(Assigned task) Look through the listing for the word "eden". Copy each line that has it.
____________________
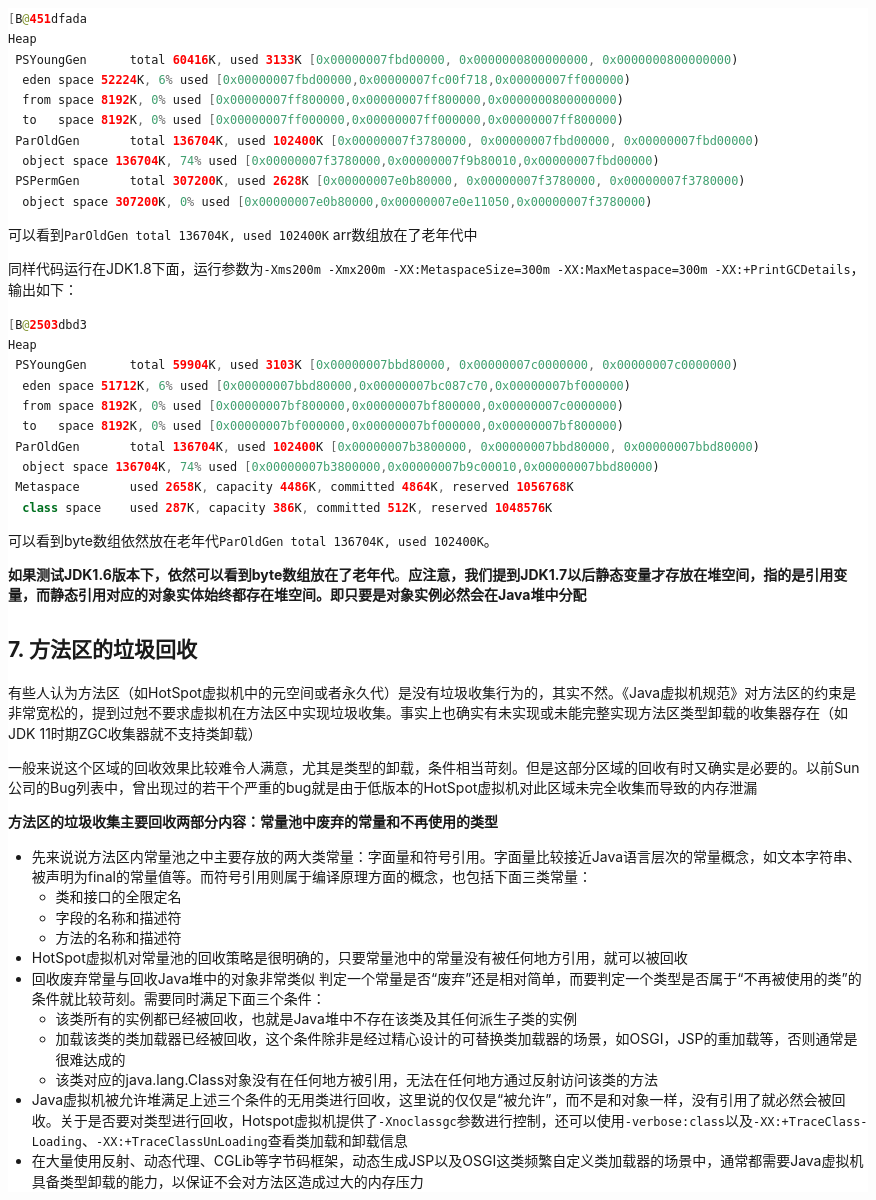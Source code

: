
 ```java
[B@451dfada
Heap
 PSYoungGen      total 60416K, used 3133K [0x00000007fbd00000, 0x0000000800000000, 0x0000000800000000)
  eden space 52224K, 6% used [0x00000007fbd00000,0x00000007fc00f718,0x00000007ff000000)
  from space 8192K, 0% used [0x00000007ff800000,0x00000007ff800000,0x0000000800000000)
  to   space 8192K, 0% used [0x00000007ff000000,0x00000007ff000000,0x00000007ff800000)
 ParOldGen       total 136704K, used 102400K [0x00000007f3780000, 0x00000007fbd00000, 0x00000007fbd00000)
  object space 136704K, 74% used [0x00000007f3780000,0x00000007f9b80010,0x00000007fbd00000)
 PSPermGen       total 307200K, used 2628K [0x00000007e0b80000, 0x00000007f3780000, 0x00000007f3780000)
  object space 307200K, 0% used [0x00000007e0b80000,0x00000007e0e11050,0x00000007f3780000)
```
可以看到`ParOldGen total 136704K, used 102400K` arr数组放在了老年代中

同样代码运行在JDK1.8下面，运行参数为`-Xms200m -Xmx200m -XX:MetaspaceSize=300m -XX:MaxMetaspace=300m -XX:+PrintGCDetails`，输出如下：
```java
[B@2503dbd3
Heap
 PSYoungGen      total 59904K, used 3103K [0x00000007bbd80000, 0x00000007c0000000, 0x00000007c0000000)
  eden space 51712K, 6% used [0x00000007bbd80000,0x00000007bc087c70,0x00000007bf000000)
  from space 8192K, 0% used [0x00000007bf800000,0x00000007bf800000,0x00000007c0000000)
  to   space 8192K, 0% used [0x00000007bf000000,0x00000007bf000000,0x00000007bf800000)
 ParOldGen       total 136704K, used 102400K [0x00000007b3800000, 0x00000007bbd80000, 0x00000007bbd80000)
  object space 136704K, 74% used [0x00000007b3800000,0x00000007b9c00010,0x00000007bbd80000)
 Metaspace       used 2658K, capacity 4486K, committed 4864K, reserved 1056768K
  class space    used 287K, capacity 386K, committed 512K, reserved 1048576K
```
可以看到byte数组依然放在老年代`ParOldGen total 136704K, used 102400K`。

**如果测试JDK1.6版本下，依然可以看到byte数组放在了老年代**。**应注意，我们提到JDK1.7以后静态变量才存放在堆空间，指的是引用变量，而静态引用对应的对象实体始终都存在堆空间。即只要是对象实例必然会在Java堆中分配**

## 7. 方法区的垃圾回收
有些人认为方法区（如HotSpot虚拟机中的元空间或者永久代）是没有垃圾收集行为的，其实不然。《Java虚拟机规范》对方法区的约束是非常宽松的，提到过尅不要求虚拟机在方法区中实现垃圾收集。事实上也确实有未实现或未能完整实现方法区类型卸载的收集器存在（如JDK 11时期ZGC收集器就不支持类卸载）

一般来说这个区域的回收效果比较难令人满意，尤其是类型的卸载，条件相当苛刻。但是这部分区域的回收有时又确实是必要的。以前Sun公司的Bug列表中，曾出现过的若干个严重的bug就是由于低版本的HotSpot虚拟机对此区域未完全收集而导致的内存泄漏

**方法区的垃圾收集主要回收两部分内容：常量池中废弃的常量和不再使用的类型**
- 先来说说方法区内常量池之中主要存放的两大类常量：字面量和符号引用。字面量比较接近Java语言层次的常量概念，如文本字符串、被声明为final的常量值等。而符号引用则属于编译原理方面的概念，也包括下面三类常量：
    - 类和接口的全限定名
    - 字段的名称和描述符
    - 方法的名称和描述符
- HotSpot虚拟机对常量池的回收策略是很明确的，只要常量池中的常量没有被任何地方引用，就可以被回收
- 回收废弃常量与回收Java堆中的对象非常类似
  判定一个常量是否“废弃”还是相对简单，而要判定一个类型是否属于“不再被使用的类”的条件就比较苛刻。需要同时满足下面三个条件：
    - 该类所有的实例都已经被回收，也就是Java堆中不存在该类及其任何派生子类的实例
    - 加载该类的类加载器已经被回收，这个条件除非是经过精心设计的可替换类加载器的场景，如OSGI，JSP的重加载等，否则通常是很难达成的
    - 该类对应的java.lang.Class对象没有在任何地方被引用，无法在任何地方通过反射访问该类的方法
- Java虚拟机被允许堆满足上述三个条件的无用类进行回收，这里说的仅仅是“被允许”，而不是和对象一样，没有引用了就必然会被回收。关于是否要对类型进行回收，Hotspot虚拟机提供了`-Xnoclassgc`参数进行控制，还可以使用`-verbose:class`以及`-XX:+TraceClass-Loading`、`-XX:+TraceClassUnLoading`查看类加载和卸载信息
- 在大量使用反射、动态代理、CGLib等字节码框架，动态生成JSP以及OSGI这类频繁自定义类加载器的场景中，通常都需要Java虚拟机具备类型卸载的能力，以保证不会对方法区造成过大的内存压力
____________________
(Expected output)
  eden space 52224K, 6% used [0x00000007fbd00000,0x00000007fc00f718,0x00000007ff000000)
  eden space 51712K, 6% used [0x00000007bbd80000,0x00000007bc087c70,0x00000007bf000000)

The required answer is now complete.